- [Problem details]:
Word for word, restate the lines that run from the line containing "Voila. You may" to the last line of the records below.

- [Task material]:
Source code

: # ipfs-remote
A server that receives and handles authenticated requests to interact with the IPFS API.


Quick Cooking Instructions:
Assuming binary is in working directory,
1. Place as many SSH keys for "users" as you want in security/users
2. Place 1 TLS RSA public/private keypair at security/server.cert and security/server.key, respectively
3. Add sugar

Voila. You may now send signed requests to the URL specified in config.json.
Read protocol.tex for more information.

- [Result of this exercise]:
Voila. You may now send signed requests to the URL specified in config.json.
Read protocol.tex for more information.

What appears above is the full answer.